The same arguments were brought up by Deputy Prime Minister and Interior Minister Tsvetan Tsvetanov earlier on Monday.
Plevneliev claimed that Bansko and Razlog were cases that proved that people could enjoy economic opportunities in the regions, adding that the perspectives had to be enshrined in high-quality legislation.
Bulgaria's President reiterated his backing for environmentally-friendly regional development in winter resorts.
Plevneliev stressed that he supported the government's attempts to introduce clear-cut rules through the Forestry Act and to allow regions to use their tourism potential, but noted that the legal changes had been introduced in obscurity, which had escalated social tensions.
"I am convinced that the next weeks will bring a decision that is mutually beneficial for Bulgarian regions and for environmental organizations," Bulgaria's President concluded.
On Saturday, President Plevneliev vetoed the controversial set of amendments to the Forestry Act, following three days of large-scale protests in Sofia.

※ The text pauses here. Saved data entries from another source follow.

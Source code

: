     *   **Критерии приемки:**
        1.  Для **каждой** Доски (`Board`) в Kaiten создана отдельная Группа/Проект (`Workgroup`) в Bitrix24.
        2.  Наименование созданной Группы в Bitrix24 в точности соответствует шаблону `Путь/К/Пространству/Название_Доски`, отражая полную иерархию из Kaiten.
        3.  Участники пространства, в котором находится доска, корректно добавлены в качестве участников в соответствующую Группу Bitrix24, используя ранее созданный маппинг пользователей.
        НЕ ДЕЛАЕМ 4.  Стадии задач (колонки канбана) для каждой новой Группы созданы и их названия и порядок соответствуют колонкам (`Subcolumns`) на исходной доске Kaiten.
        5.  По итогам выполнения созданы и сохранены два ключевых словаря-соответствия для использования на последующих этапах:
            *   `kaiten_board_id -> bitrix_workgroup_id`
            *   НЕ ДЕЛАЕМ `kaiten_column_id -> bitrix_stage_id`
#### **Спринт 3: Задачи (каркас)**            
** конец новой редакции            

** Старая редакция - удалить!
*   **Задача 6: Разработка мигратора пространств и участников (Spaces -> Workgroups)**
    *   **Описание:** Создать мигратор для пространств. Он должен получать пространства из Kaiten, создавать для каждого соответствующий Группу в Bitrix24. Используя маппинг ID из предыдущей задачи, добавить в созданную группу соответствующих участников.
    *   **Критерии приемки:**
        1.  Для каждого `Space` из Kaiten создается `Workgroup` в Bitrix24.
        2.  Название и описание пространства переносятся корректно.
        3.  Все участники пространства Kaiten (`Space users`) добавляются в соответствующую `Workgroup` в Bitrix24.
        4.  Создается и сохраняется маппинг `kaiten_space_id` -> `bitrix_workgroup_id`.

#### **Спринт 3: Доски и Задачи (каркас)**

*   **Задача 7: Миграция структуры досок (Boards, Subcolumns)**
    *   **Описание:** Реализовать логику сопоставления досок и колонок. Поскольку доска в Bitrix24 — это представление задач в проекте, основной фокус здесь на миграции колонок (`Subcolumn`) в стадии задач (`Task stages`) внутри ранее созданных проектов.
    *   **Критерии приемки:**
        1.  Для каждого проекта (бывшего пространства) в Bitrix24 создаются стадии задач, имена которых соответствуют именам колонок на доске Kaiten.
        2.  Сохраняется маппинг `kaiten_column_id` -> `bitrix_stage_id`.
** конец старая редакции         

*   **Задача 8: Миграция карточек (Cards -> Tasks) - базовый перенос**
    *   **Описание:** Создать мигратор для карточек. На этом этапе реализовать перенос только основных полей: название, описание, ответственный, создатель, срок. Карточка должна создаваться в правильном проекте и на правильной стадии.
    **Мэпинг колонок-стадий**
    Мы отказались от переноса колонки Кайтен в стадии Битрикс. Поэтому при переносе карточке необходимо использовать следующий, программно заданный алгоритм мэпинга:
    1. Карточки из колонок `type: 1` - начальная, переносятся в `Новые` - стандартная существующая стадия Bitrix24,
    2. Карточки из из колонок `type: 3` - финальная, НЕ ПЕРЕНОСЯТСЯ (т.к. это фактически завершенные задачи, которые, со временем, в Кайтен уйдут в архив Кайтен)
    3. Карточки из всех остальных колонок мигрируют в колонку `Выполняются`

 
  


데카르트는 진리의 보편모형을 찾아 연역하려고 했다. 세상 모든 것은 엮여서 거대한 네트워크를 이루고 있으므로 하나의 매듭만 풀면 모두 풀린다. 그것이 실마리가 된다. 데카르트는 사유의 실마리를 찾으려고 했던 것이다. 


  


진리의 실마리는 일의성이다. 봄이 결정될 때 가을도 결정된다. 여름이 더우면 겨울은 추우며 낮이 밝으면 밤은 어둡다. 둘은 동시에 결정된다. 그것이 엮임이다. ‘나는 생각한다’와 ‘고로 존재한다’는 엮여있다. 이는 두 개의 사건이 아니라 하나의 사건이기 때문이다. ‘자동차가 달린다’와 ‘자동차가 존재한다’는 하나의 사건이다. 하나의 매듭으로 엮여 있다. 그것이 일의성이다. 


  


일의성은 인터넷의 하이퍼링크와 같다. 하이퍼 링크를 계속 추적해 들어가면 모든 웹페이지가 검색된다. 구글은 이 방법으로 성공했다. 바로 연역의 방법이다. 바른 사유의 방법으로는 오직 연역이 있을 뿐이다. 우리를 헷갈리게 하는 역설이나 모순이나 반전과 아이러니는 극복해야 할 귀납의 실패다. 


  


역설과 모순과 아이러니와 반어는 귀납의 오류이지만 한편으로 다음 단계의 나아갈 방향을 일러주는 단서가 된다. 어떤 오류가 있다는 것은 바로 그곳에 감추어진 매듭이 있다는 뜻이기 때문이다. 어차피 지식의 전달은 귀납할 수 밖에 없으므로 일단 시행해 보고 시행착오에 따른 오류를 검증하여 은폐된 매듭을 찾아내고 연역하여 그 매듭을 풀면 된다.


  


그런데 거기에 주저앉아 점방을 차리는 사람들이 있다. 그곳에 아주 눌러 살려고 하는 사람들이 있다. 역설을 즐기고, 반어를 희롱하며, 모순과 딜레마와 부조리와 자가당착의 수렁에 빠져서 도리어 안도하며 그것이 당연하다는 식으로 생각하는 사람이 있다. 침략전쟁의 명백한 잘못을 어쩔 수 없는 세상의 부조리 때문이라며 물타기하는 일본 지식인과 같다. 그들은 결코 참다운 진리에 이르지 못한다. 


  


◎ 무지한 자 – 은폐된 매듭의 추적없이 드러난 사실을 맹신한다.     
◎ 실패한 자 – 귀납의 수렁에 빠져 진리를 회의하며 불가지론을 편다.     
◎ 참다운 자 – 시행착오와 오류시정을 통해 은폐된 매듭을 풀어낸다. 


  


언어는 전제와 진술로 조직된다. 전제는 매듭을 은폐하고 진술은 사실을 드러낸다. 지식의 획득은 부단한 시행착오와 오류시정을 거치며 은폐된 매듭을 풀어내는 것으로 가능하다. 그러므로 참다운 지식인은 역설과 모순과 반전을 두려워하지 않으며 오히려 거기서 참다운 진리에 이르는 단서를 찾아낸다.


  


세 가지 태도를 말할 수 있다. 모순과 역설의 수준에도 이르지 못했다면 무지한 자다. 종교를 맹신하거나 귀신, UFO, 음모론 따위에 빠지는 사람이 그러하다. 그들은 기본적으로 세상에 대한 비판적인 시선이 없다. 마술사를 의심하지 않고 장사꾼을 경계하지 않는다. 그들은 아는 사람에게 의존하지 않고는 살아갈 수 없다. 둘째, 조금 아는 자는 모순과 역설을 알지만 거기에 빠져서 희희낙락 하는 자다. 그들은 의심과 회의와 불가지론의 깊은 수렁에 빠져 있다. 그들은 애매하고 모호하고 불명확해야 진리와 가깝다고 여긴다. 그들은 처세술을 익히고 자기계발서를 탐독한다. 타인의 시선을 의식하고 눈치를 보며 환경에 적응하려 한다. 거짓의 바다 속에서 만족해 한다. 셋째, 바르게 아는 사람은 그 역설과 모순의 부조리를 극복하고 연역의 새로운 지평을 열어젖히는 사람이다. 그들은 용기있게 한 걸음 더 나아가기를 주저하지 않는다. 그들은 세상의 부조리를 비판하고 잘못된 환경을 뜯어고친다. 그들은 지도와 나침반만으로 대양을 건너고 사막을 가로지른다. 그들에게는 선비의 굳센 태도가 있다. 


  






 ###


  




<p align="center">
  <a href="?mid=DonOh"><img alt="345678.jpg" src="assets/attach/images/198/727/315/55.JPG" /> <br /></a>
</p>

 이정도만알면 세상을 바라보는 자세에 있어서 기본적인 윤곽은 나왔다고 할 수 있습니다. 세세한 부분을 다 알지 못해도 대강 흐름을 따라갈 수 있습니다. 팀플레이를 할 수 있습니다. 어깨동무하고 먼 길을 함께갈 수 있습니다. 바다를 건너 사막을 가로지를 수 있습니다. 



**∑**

The citizens who came out in the streets since Wednesday, when the changes to the Forestry Act were adopted by Parliament, claim that the legislation was passed to favor explicitly the ruthless development of protected areas by the likes of Tseko Minev, who has significant holdings in Bulgaria's ski business.
Meanwhile, residents of mountain municipalities staged two counter-rallies, urging the Prime Minister to not succumb to the pressure of "the green mafia" and block investments in the regions.
The protests were allegedly initiated by the"Nature for People and Regions" coalition funded by notorious businessman Tseko Minev.